◆ The records

============

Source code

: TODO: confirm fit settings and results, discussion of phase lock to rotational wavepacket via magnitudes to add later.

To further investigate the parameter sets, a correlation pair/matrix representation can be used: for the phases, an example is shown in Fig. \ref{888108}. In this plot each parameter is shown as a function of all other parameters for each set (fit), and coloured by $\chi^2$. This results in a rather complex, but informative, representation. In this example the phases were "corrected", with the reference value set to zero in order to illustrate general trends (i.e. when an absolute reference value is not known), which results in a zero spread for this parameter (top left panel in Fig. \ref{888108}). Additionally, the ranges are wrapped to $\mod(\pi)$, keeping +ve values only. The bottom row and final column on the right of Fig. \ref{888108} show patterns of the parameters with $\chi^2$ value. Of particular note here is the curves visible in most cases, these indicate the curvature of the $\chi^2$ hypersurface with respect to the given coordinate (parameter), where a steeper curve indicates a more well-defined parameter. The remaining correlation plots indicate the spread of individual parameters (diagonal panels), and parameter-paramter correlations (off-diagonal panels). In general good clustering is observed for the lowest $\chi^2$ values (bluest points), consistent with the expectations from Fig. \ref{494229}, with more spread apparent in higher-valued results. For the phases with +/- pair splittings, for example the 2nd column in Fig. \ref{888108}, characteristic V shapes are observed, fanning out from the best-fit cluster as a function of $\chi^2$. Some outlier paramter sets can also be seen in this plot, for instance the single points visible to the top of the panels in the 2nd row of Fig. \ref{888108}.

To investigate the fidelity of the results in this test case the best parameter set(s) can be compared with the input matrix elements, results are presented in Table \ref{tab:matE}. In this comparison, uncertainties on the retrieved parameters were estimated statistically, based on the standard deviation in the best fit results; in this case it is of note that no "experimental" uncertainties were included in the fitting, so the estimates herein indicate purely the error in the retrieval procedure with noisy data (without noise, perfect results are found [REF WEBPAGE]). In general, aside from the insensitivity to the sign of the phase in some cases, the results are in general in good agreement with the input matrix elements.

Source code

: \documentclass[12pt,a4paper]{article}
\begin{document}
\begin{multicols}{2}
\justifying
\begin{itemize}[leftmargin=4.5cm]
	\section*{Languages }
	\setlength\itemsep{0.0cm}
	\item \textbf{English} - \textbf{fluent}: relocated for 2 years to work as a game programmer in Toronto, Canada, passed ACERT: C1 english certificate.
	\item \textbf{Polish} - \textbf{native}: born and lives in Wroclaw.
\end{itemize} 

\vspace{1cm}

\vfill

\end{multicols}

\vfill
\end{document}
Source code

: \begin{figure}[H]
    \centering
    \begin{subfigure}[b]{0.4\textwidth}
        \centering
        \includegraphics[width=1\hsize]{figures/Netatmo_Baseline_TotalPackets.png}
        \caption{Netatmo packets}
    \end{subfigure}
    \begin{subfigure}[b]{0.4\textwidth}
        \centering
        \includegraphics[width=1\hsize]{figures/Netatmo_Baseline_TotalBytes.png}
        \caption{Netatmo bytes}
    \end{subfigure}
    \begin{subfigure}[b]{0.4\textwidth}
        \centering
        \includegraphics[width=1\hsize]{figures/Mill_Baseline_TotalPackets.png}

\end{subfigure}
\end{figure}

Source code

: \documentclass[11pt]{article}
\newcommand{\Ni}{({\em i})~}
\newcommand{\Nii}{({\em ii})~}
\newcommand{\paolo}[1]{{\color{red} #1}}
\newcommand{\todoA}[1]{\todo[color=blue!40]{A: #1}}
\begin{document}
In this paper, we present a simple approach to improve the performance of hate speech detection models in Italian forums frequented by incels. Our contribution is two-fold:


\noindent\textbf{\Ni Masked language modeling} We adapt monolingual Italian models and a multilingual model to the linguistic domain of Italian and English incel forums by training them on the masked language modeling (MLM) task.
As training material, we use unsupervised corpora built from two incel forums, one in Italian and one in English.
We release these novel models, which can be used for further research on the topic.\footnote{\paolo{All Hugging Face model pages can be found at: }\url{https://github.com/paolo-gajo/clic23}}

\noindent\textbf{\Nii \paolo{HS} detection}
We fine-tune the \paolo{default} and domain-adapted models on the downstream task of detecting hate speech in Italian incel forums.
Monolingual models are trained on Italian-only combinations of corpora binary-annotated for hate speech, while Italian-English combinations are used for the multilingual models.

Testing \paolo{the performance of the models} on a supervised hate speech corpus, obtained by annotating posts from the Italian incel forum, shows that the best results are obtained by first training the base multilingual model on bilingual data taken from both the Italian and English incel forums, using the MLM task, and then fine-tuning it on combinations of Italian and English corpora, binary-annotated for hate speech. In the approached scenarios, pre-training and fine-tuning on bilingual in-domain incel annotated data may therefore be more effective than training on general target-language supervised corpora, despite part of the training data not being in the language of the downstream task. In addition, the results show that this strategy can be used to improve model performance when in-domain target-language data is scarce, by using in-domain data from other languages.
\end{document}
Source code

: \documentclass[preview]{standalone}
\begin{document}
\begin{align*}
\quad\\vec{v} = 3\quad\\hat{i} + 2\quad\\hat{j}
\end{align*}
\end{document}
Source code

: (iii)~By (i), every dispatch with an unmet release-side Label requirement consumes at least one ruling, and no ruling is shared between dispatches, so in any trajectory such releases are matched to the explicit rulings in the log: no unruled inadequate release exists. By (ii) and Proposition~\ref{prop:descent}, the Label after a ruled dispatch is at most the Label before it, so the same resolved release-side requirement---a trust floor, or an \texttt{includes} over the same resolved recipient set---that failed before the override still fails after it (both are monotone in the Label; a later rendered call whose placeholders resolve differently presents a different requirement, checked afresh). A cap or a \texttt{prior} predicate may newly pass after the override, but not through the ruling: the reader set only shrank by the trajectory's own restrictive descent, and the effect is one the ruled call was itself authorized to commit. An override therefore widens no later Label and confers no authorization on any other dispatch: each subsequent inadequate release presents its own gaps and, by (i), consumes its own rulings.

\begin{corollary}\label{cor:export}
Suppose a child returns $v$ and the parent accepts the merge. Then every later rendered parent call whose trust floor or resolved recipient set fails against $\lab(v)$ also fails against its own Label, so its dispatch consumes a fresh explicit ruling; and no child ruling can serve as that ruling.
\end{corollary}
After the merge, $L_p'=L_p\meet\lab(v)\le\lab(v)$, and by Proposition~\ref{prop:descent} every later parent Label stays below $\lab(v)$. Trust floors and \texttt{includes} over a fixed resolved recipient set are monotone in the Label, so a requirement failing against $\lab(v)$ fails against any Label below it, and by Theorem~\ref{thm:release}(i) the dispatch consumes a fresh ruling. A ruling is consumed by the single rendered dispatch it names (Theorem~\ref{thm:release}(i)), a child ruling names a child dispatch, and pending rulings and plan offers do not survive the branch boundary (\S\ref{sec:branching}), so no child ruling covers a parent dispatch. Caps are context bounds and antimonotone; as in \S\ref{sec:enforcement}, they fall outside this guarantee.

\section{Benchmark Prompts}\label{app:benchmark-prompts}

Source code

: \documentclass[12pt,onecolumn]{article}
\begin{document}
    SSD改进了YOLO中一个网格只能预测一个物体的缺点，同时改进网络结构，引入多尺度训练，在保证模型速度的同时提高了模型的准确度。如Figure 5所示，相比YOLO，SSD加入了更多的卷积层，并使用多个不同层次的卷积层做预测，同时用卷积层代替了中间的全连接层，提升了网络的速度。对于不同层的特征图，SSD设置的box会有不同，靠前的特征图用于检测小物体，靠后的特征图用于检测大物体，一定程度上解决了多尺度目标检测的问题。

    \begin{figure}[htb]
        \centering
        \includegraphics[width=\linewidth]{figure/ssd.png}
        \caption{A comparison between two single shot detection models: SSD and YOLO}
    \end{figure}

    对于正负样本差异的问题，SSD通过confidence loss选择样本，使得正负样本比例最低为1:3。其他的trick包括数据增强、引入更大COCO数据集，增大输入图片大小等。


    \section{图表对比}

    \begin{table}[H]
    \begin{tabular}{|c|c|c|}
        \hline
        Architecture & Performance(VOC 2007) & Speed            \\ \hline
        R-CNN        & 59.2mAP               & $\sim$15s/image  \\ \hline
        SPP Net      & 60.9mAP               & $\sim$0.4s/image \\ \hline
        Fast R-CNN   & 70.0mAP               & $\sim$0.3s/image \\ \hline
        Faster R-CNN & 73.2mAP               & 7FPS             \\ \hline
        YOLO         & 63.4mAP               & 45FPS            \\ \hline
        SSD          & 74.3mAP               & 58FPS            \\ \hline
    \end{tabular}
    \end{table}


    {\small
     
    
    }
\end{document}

============

Write out again, exactly, the lines from the start of the entries up to and including the one with "to add later.". Nothing else belongs in the reply.

Source code

: TODO: confirm fit settings and results, discussion of phase lock to rotational wavepacket via magnitudes to add later.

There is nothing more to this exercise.